An in-depth analysis of the engineering principles behind building financial exchanges with extreme reliability and performance, focusing on single-threaded architectures, consensus algorithms, and deterministic systems.

Building High-Performance Financial Exchanges: Determinism, Consensus, and Sub-Millisecond Latency

Financial exchanges represent some of the most demanding distributed systems in existence. They require perfect correctness, absolute fairness, 24/7 availability, and sub-millisecond response times—all while handling massive transaction volumes. Frank Yu, Director of Engineering at Coinbase, shared the engineering philosophy behind building such systems in his recent presentation at QCon San Francisco.

The Challenge: Financial Infrastructure with Extreme Requirements

Exchanges serve as financial infrastructure where participants submit orders to buy and sell assets, with the exchange providing up-to-date prices and executing trades. As Yu explains, "Everyone who participates in finance and markets, they come to us to get the up-to-date price of things and also to print trades, assign prices when folks want to trade something."

The reliability requirements are staggering. "My mind, it goes really fast, and if it goes wrong then by the time PagerDuty rings it's over," Yu shares. "The potential losses we risk are multiple orders of magnitude more than any revenue we might get from any transaction."

Core Requirements for Exchanges

Correctness: The system must maintain accurate state at all times
Fairness: All participants must have equal opportunity for performance
Availability: 24/7 operation is non-negotiable
Consistency: Predictable performance (flat P99s, P50s, and averages)
Auditability: Ability to reconstruct market state at any microsecond in the past

These requirements stem from exchanges being trusted third parties in financial markets. "We focus so much on reliability that people in financial markets effectively outsource their reliability to the exchange because they figure, if the exchange goes down, we're toast anyways," Yu notes.

Functional Requirements: Simplifying Complexity

When building an exchange, Yu approaches the problem by first defining functional requirements through a test harness. "The last four or five times, build an exchange. What I do is open up the IDE or the whatever, build up a black box harness of user API actions or user stories to specify the behavior that I want."

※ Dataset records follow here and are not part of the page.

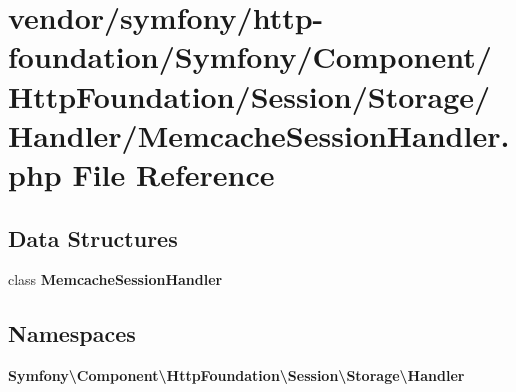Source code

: \section{vendor/symfony/http-\/foundation/\+Symfony/\+Component/\+Http\+Foundation/\+Session/\+Storage/\+Handler/\+Memcache\+Session\+Handler.php File Reference}
\label{_memcache_session_handler_8php}
\subsection*{Data Structures}
\begin{DoxyCompactItemize}
\item 
class {\bf Memcache\+Session\+Handler}
\end{DoxyCompactItemize}
\subsection*{Namespaces}
\begin{DoxyCompactItemize}
\item 
 {\bf Symfony\textbackslash{}\+Component\textbackslash{}\+Http\+Foundation\textbackslash{}\+Session\textbackslash{}\+Storage\textbackslash{}\+Handler}
\end{DoxyCompactItemize}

A key simplification is the "price, time, priority" model that condenses pages of functional specifications into three concepts:

Price: The value at which a participant is willing to buy or sell
Time: When the order was submitted
Priority: The order's position in the queue for execution

This model handles complex order matching logic. For example, when multiple orders overlap in price, the system determines execution order based on time and priority. When Bob submits a sell order at 99 that overlaps with existing buy orders at 100, the system executes trades starting with the highest priority buy order, ensuring price improvement for Bob while maintaining fairness.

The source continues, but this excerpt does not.